Hpa023296

Lentivirus particles were produced by calcium phosphate transfection of 293 T cells and harvested after 24 h–48 h using standard procedures. One to two passages after thawing, BJ-4F3, HUH7, CAKI2 cells were transduced with control shRNAs (Sigma: SHC001 as empty vector, SHC002 as non-targeting shRNA control) or ALDH7A1-specific shRNAs (Sigma: TRCN0000028424 (sh1) and TRCN0000028447 (sh2)) for 24 h, allowed to recover for 24 h, and placed under puromycin selection (2 μg/ml) for 6 days. Experiments were performed within the next 10 passages. All experiments were performed at least 3 times with independently transduced cells. Knockdown efficiency was assessed by quantitative RT-PCR (qPCR) (forward primer: CATGGCGTGAGTGAAGGAC, reverse primer: CAGGGCAATAGGTCGTAATAACC), and/or by immunoblotting of cell extracts using rabbit anti-ALDH7A1 (Sigma: HPA023296).
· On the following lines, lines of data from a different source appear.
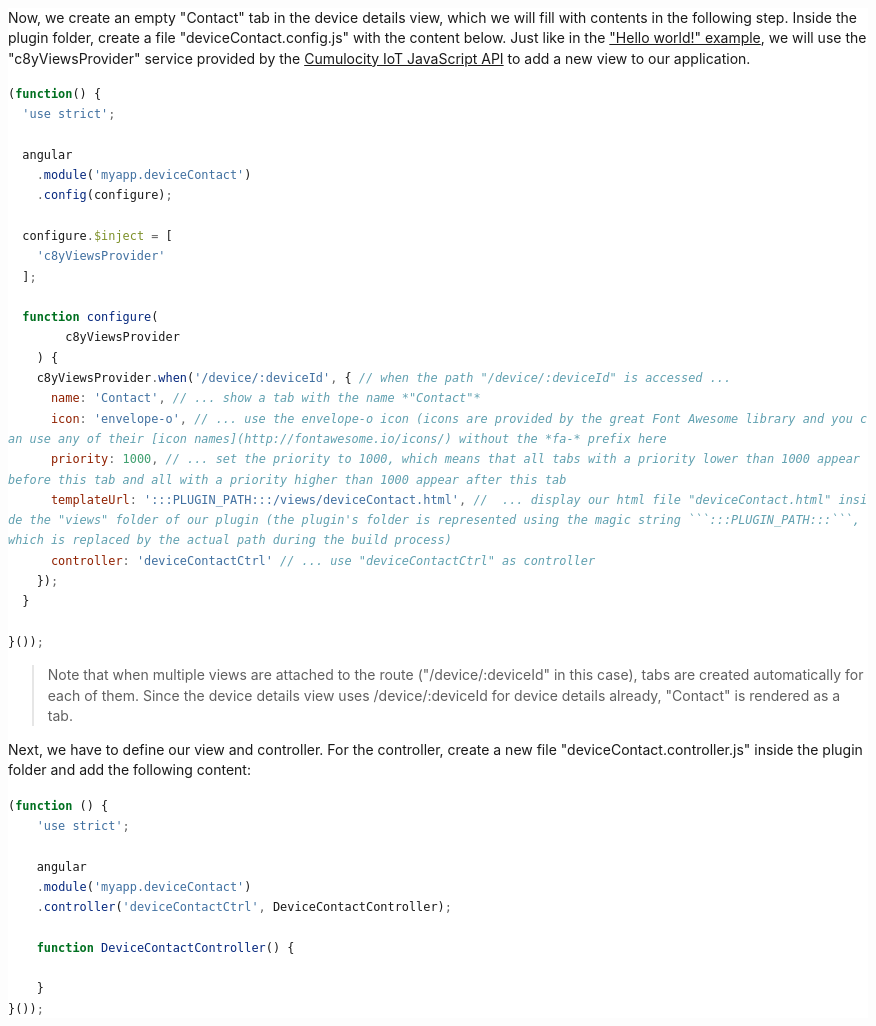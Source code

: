 Now, we create an empty "Contact" tab in the device details view, which we will fill with contents in the following step.
Inside the plugin folder, create a file "deviceContact.config.js" with the content below. Just like in the ["Hello world!" example](/web/web-sdk-for-plugins#hello-world), we will use the "c8yViewsProvider" service provided by the [Cumulocity IoT JavaScript API](http://resources.cumulocity.com/documentation/websdk/ng1-modules) to add a new view to our application.

```js
(function() {
  'use strict';

  angular
    .module('myapp.deviceContact')
    .config(configure);

  configure.$inject = [
    'c8yViewsProvider'
  ];

  function configure(
		c8yViewsProvider
	) {
    c8yViewsProvider.when('/device/:deviceId', { // when the path "/device/:deviceId" is accessed ...
      name: 'Contact', // ... show a tab with the name *"Contact"*
      icon: 'envelope-o', // ... use the envelope-o icon (icons are provided by the great Font Awesome library and you can use any of their [icon names](http://fontawesome.io/icons/) without the *fa-* prefix here
      priority: 1000, // ... set the priority to 1000, which means that all tabs with a priority lower than 1000 appear before this tab and all with a priority higher than 1000 appear after this tab
      templateUrl: ':::PLUGIN_PATH:::/views/deviceContact.html', //  ... display our html file "deviceContact.html" inside the "views" folder of our plugin (the plugin's folder is represented using the magic string ```:::PLUGIN_PATH:::```, which is replaced by the actual path during the build process)
      controller: 'deviceContactCtrl' // ... use "deviceContactCtrl" as controller
    });
  }

}());
```

> Note that when multiple views are attached to the route ("/device/:deviceId" in this case), tabs are created automatically for each of them. Since the device details view uses /device/:deviceId for device details already, "Contact" is rendered as a tab.

Next, we have to define our view and controller. For the controller, create a new file "deviceContact.controller.js" inside the plugin folder and add the following content:

```js
(function () {
	'use strict';

	angular
    .module('myapp.deviceContact')
    .controller('deviceContactCtrl', DeviceContactController);

	function DeviceContactController() {

	}
}());
```
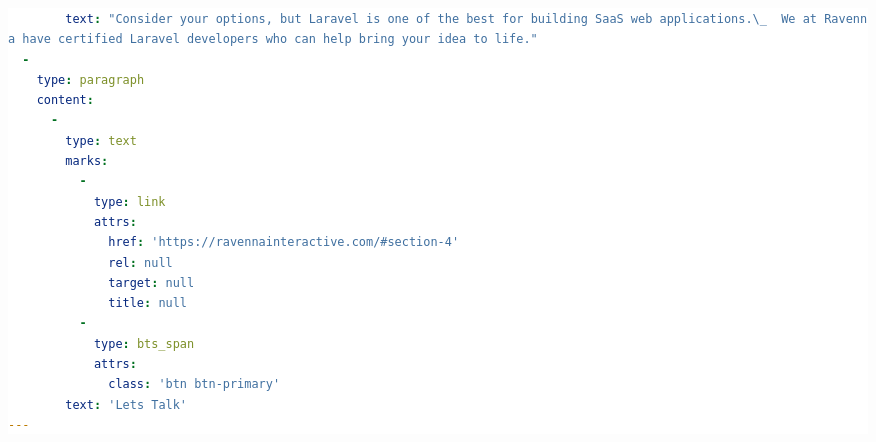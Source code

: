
 ```yaml
        text: "Consider your options, but Laravel is one of the best for building SaaS web applications.\_  We at Ravenna have certified Laravel developers who can help bring your idea to life."
  -
    type: paragraph
    content:
      -
        type: text
        marks:
          -
            type: link
            attrs:
              href: 'https://ravennainteractive.com/#section-4'
              rel: null
              target: null
              title: null
          -
            type: bts_span
            attrs:
              class: 'btn btn-primary'
        text: 'Lets Talk'
---
```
Liver and kidney cancer arrays presenting tumors and adjacent normal tissue biopsy samples were obtained from US Biomax (Rockville, MD, USA; HLiv-HCC180Sur-02, HLiv-HCC180Sur-03 and HKid-CRC180Sur-01). Additionally, 72 archival patient samples from the pathology department, Rigshospitalet Copenhagen were examined. Ethical approval was obtained from the Danish National Committee on Biomedical Research Ethics. Immunostaining was performed using rabbit anti-ALDH7A1 (Sigma: HPA023296) [31 (link)] and the streptavidin–biotin peroxidase complex method according to the manufacturer’s instructions (UltraVision HRP DAB system, Thermo). Sections were examined by an experienced pathologist to confirm the tissue identity and assigned a score: 0 (no staining), 1 (weak staining up to 10% of tissue), 2 (weak staining 10–25% of tissue), 3 (weak to moderate staining ≥50% of tissue), 4 (moderate to strong staining of 50–75% of tissue) and 5 (moderate to strong staining > 75% of tissue). The score for each tumor was calculated by subtracting the score of the normal tissue from that of that tumor.